History of the Peloponnesian War

Thucydides

Thucydides. The English works of Thomas Hobbes of Malmesbury. Hobbes, Thomas. translator. London: John Bohn, 1843.

And these men, after an ill voyage through the wide sea, arriving at Lacedaemon, negotiated the sending of aid from thence.

But when their ambassadors were come back from Athens without effect, the Mytilenaeans and the rest of Lesbos, save only Methymne (for these, together with the Imbrians, Lemnians, and some few other their confederates, aided the Athenians), prepared themselves for the war. And the Mytilenaeans with the whole strength of the city made a sally upon the Athenian camp and came to a battle;

wherein, though the Mytilenaeans had not the worse, yet they lay not that night without the walls nor durst trust to their strength but retiring into the town, lay quiet there, expecting to try their fortune with the accession of such forces as (if any came) they were to have from Peloponnesus. For there were now come into the city one Meleas a Laconian and Hermiondas a Theban, who, having been sent out before the revolt but unable to arrive before the coming of the Athenian fleet, secretly after the end of the battle entered the haven in a galley and persuaded them to send another galley along with them with other ambassadors to Sparta, which they did.

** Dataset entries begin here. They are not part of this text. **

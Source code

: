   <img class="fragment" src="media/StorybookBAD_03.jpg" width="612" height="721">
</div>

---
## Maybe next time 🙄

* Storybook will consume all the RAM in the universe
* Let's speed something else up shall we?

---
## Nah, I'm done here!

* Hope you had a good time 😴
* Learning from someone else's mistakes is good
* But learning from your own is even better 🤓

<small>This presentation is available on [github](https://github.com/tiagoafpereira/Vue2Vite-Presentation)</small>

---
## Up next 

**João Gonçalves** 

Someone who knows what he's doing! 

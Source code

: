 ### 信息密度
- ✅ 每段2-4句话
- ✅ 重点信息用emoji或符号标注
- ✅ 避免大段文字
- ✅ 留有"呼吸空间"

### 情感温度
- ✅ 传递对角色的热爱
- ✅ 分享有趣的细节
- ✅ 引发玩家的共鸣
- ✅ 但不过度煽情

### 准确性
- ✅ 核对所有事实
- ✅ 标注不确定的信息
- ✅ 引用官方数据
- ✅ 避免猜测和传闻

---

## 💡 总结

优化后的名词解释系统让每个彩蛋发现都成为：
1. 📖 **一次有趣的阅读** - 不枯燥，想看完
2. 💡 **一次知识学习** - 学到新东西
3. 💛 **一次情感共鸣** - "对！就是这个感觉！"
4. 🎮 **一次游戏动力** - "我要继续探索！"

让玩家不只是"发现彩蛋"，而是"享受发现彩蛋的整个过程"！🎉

But the Athenians, much confirmed by this the Mytilenaeans' cessation, called in their confederates (who, because they saw no assurance on the part of the Lesbians, came much sooner in than was thought they would have done) and, riding at anchor to the south of the city, fortified two camps, on either side one, and brought their galleys before both the ports and so quite excluded the Mytilenaeans from the use of the sea.

As for the land, the Athenians held so much only as lay near their camps, which was not much; and the Mytilenaeans and other Lesbians, that were now come to aid them, were masters of the rest. For Malea served the Athenians for a station only for their galleys and to keep their market in. And thus proceeded the war before Mytilene.